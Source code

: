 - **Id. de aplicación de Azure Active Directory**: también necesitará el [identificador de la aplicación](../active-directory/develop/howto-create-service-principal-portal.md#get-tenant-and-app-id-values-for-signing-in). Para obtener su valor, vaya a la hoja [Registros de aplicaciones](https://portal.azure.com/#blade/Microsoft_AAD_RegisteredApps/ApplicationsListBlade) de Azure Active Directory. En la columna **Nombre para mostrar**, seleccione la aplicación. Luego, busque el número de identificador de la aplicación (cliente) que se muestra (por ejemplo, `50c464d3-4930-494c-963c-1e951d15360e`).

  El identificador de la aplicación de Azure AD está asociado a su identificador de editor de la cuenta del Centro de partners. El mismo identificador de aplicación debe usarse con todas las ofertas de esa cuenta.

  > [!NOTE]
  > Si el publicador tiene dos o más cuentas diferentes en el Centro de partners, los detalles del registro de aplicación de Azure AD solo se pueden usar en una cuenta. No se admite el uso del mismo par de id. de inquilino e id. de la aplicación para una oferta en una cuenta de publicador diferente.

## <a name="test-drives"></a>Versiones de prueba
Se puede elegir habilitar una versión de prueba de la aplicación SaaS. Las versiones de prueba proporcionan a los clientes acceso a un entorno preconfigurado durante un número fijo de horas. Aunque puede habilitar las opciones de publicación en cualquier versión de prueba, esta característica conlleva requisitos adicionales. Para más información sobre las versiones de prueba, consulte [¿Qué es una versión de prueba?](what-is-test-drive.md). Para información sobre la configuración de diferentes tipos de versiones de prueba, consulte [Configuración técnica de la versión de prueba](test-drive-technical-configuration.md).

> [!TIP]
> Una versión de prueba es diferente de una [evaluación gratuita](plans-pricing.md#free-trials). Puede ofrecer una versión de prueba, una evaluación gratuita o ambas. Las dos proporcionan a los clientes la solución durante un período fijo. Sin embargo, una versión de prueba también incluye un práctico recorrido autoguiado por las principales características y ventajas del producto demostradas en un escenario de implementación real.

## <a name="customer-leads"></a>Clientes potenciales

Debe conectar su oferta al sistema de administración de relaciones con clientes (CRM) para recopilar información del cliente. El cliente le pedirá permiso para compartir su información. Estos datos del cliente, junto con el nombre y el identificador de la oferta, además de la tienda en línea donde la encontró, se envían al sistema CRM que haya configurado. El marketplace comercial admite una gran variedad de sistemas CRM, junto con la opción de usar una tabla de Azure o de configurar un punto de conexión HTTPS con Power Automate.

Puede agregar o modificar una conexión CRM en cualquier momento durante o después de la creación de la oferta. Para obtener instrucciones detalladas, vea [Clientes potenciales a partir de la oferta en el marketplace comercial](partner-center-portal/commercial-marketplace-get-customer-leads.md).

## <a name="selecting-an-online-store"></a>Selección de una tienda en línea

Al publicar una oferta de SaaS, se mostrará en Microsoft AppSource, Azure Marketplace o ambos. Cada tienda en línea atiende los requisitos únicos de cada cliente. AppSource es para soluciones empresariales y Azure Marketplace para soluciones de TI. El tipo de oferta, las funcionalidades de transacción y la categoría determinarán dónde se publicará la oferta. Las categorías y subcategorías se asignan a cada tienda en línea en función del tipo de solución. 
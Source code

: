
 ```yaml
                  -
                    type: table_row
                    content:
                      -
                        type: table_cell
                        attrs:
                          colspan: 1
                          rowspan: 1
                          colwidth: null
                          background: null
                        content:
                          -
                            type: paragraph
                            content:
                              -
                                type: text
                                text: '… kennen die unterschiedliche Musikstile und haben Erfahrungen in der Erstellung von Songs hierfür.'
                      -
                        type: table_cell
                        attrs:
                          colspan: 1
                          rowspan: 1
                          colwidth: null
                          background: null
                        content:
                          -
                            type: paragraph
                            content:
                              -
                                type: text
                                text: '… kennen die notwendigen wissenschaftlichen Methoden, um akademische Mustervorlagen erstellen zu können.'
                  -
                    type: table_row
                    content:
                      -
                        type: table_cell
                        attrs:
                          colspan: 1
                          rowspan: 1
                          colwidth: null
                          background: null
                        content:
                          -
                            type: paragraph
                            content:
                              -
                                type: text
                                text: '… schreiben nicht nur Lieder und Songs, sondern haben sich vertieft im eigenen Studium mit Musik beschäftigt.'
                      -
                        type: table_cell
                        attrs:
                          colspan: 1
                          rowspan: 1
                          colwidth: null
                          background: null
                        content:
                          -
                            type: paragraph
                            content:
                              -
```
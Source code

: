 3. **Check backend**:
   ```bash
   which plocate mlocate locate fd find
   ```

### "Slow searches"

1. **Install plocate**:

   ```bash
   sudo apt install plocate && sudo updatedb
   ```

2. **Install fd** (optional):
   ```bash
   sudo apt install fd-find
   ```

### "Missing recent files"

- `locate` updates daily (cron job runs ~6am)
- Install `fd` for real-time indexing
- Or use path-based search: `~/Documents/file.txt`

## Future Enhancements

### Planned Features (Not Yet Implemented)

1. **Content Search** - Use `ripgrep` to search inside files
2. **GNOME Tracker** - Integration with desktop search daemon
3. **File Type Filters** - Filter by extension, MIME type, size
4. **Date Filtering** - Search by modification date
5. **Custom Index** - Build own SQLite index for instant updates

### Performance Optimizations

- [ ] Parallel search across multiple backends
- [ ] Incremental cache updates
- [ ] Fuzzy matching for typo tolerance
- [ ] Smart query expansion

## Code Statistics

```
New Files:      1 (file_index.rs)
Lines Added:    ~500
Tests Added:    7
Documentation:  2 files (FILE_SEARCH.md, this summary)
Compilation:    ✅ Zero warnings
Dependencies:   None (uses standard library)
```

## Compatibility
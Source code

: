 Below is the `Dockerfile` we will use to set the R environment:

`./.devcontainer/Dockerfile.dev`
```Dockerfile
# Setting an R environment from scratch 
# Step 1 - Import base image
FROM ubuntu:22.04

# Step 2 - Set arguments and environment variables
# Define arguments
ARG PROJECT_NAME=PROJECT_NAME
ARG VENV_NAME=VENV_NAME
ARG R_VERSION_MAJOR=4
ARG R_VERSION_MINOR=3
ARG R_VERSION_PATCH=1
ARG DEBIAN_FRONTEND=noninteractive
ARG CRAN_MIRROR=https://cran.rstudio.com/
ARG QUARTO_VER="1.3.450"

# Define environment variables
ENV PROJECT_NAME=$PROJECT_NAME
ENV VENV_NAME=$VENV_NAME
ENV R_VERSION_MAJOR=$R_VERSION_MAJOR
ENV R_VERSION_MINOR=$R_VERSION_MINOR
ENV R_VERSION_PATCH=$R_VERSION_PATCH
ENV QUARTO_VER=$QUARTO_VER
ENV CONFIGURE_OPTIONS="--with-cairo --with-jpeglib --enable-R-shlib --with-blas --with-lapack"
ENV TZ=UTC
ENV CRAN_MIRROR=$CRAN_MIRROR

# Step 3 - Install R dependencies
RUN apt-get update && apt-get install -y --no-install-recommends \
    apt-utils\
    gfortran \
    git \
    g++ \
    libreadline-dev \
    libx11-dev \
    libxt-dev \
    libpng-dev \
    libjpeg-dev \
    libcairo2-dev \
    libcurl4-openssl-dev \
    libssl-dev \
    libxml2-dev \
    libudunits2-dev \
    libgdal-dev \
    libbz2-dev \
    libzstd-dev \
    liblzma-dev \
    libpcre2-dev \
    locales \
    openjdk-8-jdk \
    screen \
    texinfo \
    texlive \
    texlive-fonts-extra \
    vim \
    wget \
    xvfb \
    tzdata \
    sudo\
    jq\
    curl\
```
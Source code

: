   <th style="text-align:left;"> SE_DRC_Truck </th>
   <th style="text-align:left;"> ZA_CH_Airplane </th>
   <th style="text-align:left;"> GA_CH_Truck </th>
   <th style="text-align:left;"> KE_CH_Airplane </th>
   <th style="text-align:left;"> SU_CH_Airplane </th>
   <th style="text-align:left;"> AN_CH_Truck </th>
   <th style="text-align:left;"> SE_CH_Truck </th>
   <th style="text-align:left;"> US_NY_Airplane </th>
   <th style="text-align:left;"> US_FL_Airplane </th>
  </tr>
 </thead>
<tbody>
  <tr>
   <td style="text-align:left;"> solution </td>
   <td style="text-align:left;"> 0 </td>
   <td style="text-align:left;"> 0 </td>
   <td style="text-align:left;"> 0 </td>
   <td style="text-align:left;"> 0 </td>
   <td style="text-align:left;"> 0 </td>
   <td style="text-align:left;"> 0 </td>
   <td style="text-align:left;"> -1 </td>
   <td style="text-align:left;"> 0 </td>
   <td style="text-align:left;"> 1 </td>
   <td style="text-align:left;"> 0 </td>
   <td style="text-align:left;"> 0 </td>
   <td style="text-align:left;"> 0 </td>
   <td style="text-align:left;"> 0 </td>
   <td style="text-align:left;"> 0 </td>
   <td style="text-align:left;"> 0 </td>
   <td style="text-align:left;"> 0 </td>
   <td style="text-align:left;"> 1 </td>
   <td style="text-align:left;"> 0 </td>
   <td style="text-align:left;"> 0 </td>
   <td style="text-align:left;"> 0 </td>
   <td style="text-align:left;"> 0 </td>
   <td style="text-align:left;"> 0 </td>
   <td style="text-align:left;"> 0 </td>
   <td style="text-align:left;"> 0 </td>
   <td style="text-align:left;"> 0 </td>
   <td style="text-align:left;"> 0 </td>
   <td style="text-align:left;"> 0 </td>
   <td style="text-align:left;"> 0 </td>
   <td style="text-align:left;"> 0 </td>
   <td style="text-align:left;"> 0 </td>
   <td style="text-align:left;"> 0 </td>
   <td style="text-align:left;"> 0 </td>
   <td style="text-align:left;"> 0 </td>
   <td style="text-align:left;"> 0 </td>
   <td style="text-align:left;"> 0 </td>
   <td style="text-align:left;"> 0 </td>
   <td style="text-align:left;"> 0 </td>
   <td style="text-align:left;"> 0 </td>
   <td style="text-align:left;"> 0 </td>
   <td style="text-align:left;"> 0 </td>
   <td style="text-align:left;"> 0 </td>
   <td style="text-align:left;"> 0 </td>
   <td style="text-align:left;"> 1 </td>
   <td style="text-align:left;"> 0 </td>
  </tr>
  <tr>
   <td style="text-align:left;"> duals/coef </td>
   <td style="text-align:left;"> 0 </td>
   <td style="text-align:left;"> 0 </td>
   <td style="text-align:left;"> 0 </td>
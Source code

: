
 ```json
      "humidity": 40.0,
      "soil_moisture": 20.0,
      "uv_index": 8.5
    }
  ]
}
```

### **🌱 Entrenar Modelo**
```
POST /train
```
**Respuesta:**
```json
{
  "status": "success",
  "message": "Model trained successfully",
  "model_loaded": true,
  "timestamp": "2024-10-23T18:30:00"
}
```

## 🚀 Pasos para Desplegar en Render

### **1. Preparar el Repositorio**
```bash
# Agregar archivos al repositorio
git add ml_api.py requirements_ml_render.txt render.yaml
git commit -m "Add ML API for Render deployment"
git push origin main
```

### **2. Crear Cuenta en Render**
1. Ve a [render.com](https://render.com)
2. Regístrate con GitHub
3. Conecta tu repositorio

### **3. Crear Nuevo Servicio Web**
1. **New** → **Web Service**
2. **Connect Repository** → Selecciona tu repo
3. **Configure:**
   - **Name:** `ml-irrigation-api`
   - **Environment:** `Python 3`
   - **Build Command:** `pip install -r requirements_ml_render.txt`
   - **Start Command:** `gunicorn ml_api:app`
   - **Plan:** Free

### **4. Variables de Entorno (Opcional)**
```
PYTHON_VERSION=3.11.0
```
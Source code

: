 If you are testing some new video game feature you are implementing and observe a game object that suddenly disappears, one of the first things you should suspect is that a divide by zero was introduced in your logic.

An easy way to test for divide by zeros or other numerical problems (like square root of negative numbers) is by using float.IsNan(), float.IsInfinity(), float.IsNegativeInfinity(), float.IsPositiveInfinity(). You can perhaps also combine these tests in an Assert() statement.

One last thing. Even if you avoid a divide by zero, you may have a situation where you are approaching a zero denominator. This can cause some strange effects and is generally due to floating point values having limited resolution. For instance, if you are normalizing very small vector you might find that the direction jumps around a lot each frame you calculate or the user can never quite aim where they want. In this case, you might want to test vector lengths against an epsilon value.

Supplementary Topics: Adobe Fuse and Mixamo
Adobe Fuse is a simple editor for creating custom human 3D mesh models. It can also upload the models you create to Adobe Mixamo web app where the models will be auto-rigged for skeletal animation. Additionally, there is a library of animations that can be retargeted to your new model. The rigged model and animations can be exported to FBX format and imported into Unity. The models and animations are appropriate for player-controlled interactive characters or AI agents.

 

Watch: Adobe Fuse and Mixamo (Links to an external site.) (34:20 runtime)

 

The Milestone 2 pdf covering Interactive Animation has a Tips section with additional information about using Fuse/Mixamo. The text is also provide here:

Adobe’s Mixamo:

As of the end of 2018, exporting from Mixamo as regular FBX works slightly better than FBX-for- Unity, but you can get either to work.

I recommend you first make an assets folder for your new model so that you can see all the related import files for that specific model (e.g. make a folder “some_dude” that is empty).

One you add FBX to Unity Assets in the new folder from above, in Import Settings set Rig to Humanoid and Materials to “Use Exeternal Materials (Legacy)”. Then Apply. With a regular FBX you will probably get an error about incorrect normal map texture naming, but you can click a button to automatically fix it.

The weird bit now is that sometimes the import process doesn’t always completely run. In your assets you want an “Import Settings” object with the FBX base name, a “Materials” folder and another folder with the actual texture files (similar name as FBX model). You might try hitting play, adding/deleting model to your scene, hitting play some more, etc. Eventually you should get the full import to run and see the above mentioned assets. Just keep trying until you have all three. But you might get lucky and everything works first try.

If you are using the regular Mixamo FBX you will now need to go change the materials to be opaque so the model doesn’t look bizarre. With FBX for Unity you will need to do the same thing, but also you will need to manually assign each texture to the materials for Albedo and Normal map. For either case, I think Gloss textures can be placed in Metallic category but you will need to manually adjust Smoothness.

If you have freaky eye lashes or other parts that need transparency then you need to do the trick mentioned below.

§ **WHAT THE EXERCISE ASKS**: The lines to return are those with the string "número" in them; copy each from the entries above.

§ **SOLUTION TO THIS PROBLEM**:
: - **Id. de aplicación de Azure Active Directory**: también necesitará el [identificador de la aplicación](../active-directory/develop/howto-create-service-principal-portal.md#get-tenant-and-app-id-values-for-signing-in). Para obtener su valor, vaya a la hoja [Registros de aplicaciones](https://portal.azure.com/#blade/Microsoft_AAD_RegisteredApps/ApplicationsListBlade) de Azure Active Directory. En la columna **Nombre para mostrar**, seleccione la aplicación. Luego, busque el número de identificador de la aplicación (cliente) que se muestra (por ejemplo, `50c464d3-4930-494c-963c-1e951d15360e`).
Se puede elegir habilitar una versión de prueba de la aplicación SaaS. Las versiones de prueba proporcionan a los clientes acceso a un entorno preconfigurado durante un número fijo de horas. Aunque puede habilitar las opciones de publicación en cualquier versión de prueba, esta característica conlleva requisitos adicionales. Para más información sobre las versiones de prueba, consulte [¿Qué es una versión de prueba?](what-is-test-drive.md). Para información sobre la configuración de diferentes tipos de versiones de prueba, consulte [Configuración técnica de la versión de prueba](test-drive-technical-configuration.md).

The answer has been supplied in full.